== Given records

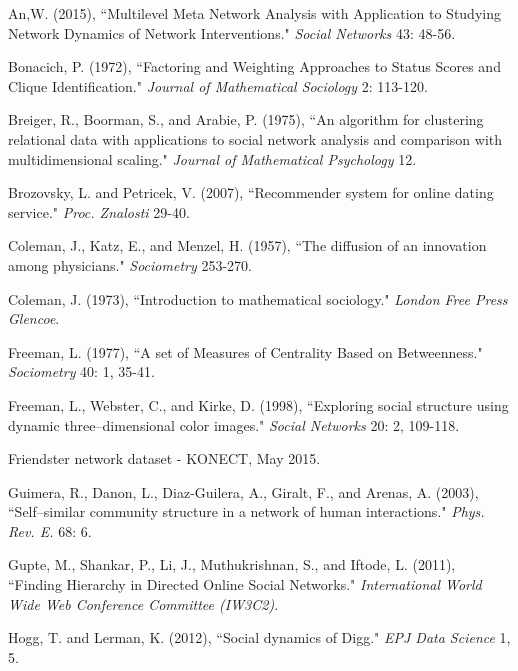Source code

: \documentclass[3p,times]{elsarticle}
\begin{document}

\begin{thebibliography}{9}
	An,W. (2015),
	``Multilevel Meta Network Analysis with Application to Studying Network Dynamics of Network Interventions." \textit{Social Networks} 43: 48-56.
	
	Bonacich, P. (1972),
	``Factoring and Weighting Approaches to Status Scores and Clique Identification." 
	\textit{Journal of Mathematical Sociology} 2: 113-120.
	
	Breiger, R., Boorman, S., and Arabie, P. (1975),
	``An algorithm for clustering relational data with applications to social network analysis and comparison with multidimensional scaling."
	\textit{Journal of Mathematical Psychology} 12.
	
	Brozovsky, L. and Petricek, V. (2007),
	``Recommender system for online dating service."
	\textit{Proc. Znalosti} 29-40.
	
	Coleman, J., Katz, E., and Menzel, H. (1957),
	``The diffusion of an innovation among physicians."
	\textit{Sociometry} 253-270.
	
	Coleman, J. (1973),
	``Introduction to mathematical sociology."
	\textit{London Free Press Glencoe}.
	
	Freeman, L. (1977),
	``A set of Measures of Centrality Based on Betweenness." 
	\textit{Sociometry} 40: 1, 35-41.
	
	Freeman, L., Webster, C., and Kirke, D. (1998),
	``Exploring social structure using dynamic three--dimensional color images."
	\textit{Social Networks} 20: 2, 109-118.
	
	Friendster network dataset - KONECT, May 2015.
	
	Guimera, R., Danon, L., Diaz-Guilera, A., Giralt, F., and Arenas, A. (2003),
	``Self--similar community structure in a network of human interactions."
	\textit{Phys. Rev. E.} 68: 6.
	
	Gupte, M., Shankar, P., Li, J., Muthukrishnan, S., and Iftode, L. (2011),
	``Finding Hierarchy in Directed Online Social Networks." 
	\textit{International World Wide Web Conference Committee (IW3C2)}.
	
	Hogg, T. and Lerman, K. (2012),
	``Social dynamics of Digg."
	\textit{EPJ Data Science} 1, 5.
	

\end{thebibliography}
\end{document}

====

Problem requirements: Looking back over the listing, work out how many lines include the string "Networks". Write only that number.

Answer area: 3